(Stored data entries)
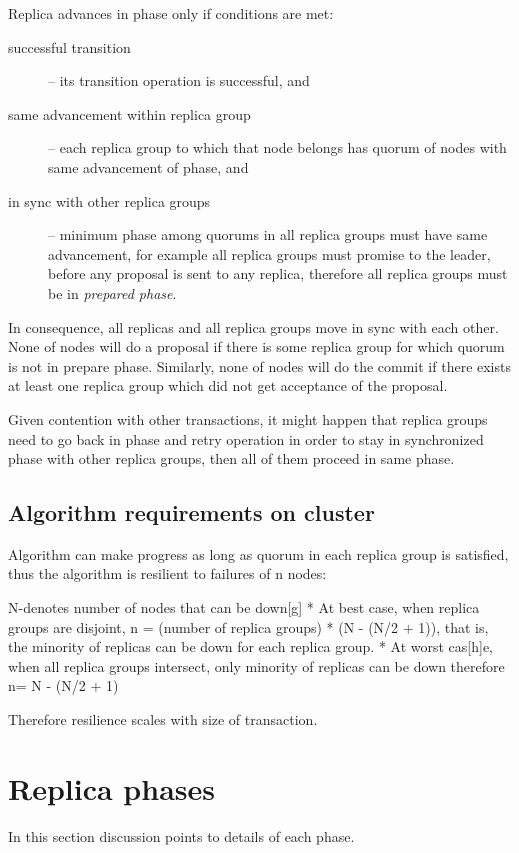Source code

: Replica advances in phase only if conditions are met: \begin{description}
\item[successful transition] -- its transition operation is successful, and
\item[same advancement within replica group] -- each replica group to which that node belongs has quorum of nodes with same advancement of phase, and
\item[in sync with other replica groups] -- minimum phase among quorums in all replica groups must have same advancement, for example all replica groups must promise to the leader, before any proposal is sent to any replica, therefore all replica groups must be in \emph{prepared phase}.
\end{description}


In consequence, all replicas and all replica groups move in sync with each other. None of nodes will do a proposal if there is some replica group for which quorum is not in prepare phase. 
Similarly, none of nodes will do the commit if there exists at least one replica group which did not get acceptance of the proposal.  

Given contention with other transactions, it might happen that replica groups need to go back in phase and retry operation in order to stay in synchronized phase with other replica groups, then all of them proceed in same phase.


\subsection{Algorithm requirements on cluster}
Algorithm can make progress as long as quorum in each replica group is satisfied, thus the algorithm is resilient to failures of n nodes:


        N-denotes number of nodes that can be down[g]
* At best case, when replica groups are disjoint, n = (number of replica groups) * (N - (N/2 + 1)), that is, the minority of replicas can be down for each replica group.
* At worst cas[h]e, when all replica groups intersect, only minority of replicas can be down therefore n= N - (N/2 + 1)



Therefore resilience scales with size of transaction.


\section{Replica phases}
In this section discussion points to details of each phase.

## Directions for this task
In the answer, give only the lines from the top of the data above through the line with "Similarly, none of", reproduced exactly; no picture may appear.

## Task response
Source code

: Replica advances in phase only if conditions are met: \begin{description}
\item[successful transition] -- its transition operation is successful, and
\item[same advancement within replica group] -- each replica group to which that node belongs has quorum of nodes with same advancement of phase, and
\item[in sync with other replica groups] -- minimum phase among quorums in all replica groups must have same advancement, for example all replica groups must promise to the leader, before any proposal is sent to any replica, therefore all replica groups must be in \emph{prepared phase}.
\end{description}


In consequence, all replicas and all replica groups move in sync with each other. None of nodes will do a proposal if there is some replica group for which quorum is not in prepare phase. 
Similarly, none of nodes will do the commit if there exists at least one replica group which did not get acceptance of the proposal.  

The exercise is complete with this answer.